## ABOUT THIS TASK
From the entries below, output the line with "Brighter tones represent higher elevations." and each following line up to and including the line with "The black dots", exactly as written.

## RECORDS SUPPLIED
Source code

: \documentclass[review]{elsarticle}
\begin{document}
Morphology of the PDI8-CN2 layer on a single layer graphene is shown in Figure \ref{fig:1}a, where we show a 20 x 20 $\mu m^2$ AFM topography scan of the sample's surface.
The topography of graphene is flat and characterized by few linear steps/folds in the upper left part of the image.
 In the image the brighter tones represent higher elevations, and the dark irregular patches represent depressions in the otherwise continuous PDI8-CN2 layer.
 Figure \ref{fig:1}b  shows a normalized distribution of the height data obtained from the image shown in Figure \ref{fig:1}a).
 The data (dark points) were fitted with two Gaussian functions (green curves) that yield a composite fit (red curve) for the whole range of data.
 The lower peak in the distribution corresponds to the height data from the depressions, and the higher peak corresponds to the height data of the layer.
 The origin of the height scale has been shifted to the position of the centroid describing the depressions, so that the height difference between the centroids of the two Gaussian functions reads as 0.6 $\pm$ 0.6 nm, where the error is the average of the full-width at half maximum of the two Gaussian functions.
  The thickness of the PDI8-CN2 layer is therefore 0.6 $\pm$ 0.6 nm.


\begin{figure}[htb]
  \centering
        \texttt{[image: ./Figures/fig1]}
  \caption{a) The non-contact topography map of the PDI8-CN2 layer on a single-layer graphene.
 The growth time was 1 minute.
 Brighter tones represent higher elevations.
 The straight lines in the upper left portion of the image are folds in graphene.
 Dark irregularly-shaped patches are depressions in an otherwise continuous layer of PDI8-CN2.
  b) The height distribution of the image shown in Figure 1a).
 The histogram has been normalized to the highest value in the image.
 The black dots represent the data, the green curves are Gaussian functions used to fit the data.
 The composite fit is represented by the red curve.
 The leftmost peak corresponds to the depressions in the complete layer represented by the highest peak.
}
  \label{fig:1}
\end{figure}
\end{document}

* * *

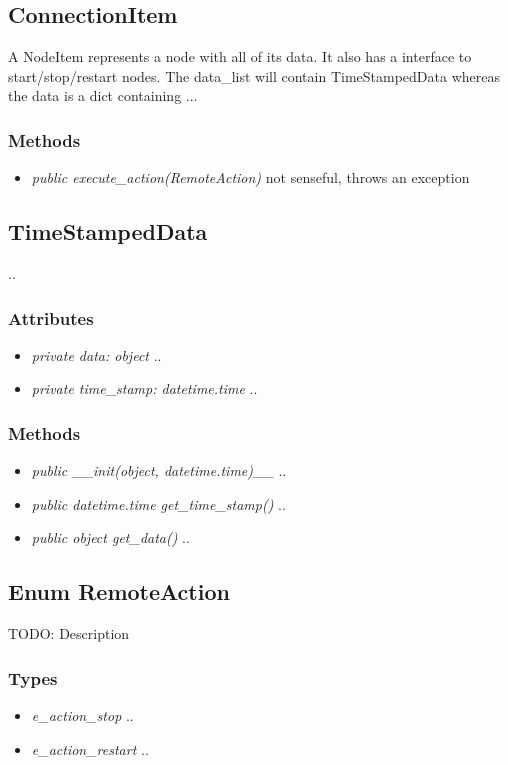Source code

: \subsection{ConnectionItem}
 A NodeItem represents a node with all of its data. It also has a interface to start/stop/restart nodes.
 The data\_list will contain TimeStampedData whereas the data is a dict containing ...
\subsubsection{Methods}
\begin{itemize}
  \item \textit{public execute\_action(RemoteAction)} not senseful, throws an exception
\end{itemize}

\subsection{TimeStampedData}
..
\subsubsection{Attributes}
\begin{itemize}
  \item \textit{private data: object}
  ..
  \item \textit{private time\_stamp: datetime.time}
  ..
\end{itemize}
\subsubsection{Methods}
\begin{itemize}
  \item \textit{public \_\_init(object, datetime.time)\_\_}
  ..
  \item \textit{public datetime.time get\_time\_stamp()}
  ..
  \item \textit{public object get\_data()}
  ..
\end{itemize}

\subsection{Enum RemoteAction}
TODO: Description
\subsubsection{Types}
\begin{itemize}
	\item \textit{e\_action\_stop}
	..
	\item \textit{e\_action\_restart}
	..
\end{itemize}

...

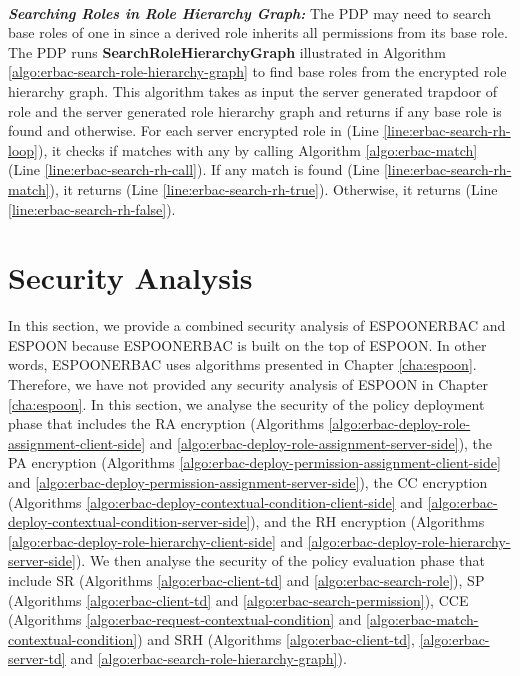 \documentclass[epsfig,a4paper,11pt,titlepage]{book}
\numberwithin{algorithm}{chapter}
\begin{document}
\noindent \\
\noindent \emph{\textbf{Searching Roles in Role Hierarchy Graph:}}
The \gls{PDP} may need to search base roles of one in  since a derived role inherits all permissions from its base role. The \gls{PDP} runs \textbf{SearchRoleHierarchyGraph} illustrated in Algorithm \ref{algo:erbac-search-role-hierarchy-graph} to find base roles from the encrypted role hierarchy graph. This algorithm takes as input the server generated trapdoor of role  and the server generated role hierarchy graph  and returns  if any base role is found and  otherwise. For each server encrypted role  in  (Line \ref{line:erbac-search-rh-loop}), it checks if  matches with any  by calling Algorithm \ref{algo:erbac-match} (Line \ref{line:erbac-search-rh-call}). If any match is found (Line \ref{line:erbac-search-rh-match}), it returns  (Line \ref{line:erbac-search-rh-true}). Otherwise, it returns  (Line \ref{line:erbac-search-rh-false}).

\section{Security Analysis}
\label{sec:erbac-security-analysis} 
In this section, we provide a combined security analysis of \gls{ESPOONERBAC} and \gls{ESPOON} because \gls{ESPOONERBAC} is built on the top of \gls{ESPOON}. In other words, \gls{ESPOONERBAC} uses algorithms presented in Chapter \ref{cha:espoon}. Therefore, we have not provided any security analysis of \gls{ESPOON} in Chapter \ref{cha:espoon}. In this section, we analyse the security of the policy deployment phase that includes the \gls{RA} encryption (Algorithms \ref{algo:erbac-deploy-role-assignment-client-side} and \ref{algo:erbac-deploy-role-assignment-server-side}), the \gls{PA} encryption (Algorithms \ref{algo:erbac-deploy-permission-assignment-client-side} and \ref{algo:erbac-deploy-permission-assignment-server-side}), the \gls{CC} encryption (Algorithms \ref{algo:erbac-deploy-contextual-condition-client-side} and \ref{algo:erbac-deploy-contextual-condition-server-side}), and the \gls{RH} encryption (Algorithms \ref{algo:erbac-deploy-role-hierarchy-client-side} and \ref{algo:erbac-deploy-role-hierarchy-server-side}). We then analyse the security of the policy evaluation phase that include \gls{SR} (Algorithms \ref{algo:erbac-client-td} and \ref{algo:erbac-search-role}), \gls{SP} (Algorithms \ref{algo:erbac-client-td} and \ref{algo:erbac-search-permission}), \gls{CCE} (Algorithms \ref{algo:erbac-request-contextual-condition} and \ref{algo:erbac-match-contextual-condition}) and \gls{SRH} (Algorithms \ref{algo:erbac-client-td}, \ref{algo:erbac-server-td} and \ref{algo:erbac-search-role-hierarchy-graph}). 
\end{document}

## RESULT OF THE EXERCISE
 Brighter tones represent higher elevations.
 The straight lines in the upper left portion of the image are folds in graphene.
 Dark irregularly-shaped patches are depressions in an otherwise continuous layer of PDI8-CN2.
  b) The height distribution of the image shown in Figure 1a).
 The histogram has been normalized to the highest value in the image.
 The black dots represent the data, the green curves are Gaussian functions used to fit the data.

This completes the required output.